## Working data
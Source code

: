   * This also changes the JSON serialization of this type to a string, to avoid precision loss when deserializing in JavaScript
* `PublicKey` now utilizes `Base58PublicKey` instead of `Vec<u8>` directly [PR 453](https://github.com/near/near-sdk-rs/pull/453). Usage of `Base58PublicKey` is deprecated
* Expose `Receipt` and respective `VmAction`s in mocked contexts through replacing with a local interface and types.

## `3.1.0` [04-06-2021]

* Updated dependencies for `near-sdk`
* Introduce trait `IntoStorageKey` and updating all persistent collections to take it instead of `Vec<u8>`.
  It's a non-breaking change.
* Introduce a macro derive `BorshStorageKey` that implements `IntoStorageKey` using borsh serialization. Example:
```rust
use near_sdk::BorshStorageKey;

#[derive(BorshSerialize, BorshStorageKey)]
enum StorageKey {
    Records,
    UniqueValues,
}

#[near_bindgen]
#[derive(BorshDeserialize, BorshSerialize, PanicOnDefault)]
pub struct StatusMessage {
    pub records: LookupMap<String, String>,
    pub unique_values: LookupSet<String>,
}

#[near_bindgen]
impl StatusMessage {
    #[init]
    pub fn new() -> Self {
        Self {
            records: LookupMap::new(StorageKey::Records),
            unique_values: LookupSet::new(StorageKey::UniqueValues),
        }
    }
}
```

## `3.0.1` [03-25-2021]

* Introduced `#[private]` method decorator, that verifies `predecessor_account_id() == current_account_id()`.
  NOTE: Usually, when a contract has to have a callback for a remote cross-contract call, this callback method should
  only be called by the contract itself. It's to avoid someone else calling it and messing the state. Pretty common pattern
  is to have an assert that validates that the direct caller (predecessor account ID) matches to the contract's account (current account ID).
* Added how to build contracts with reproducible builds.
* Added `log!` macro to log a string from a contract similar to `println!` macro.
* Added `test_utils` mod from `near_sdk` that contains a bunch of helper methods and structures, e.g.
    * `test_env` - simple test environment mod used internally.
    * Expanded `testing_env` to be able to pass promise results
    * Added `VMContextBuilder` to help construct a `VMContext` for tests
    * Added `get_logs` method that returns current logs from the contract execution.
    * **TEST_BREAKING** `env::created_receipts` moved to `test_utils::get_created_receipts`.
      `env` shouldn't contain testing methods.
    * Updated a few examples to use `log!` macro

## Work task
Beginning with the line that holds "macro to log", please give again each line exactly until the records end, and include that final line.

## Solution below
* Added `log!` macro to log a string from a contract similar to `println!` macro.
* Added `test_utils` mod from `near_sdk` that contains a bunch of helper methods and structures, e.g.
    * `test_env` - simple test environment mod used internally.
    * Expanded `testing_env` to be able to pass promise results
    * Added `VMContextBuilder` to help construct a `VMContext` for tests
    * Added `get_logs` method that returns current logs from the contract execution.
    * **TEST_BREAKING** `env::created_receipts` moved to `test_utils::get_created_receipts`.
      `env` shouldn't contain testing methods.
    * Updated a few examples to use `log!` macro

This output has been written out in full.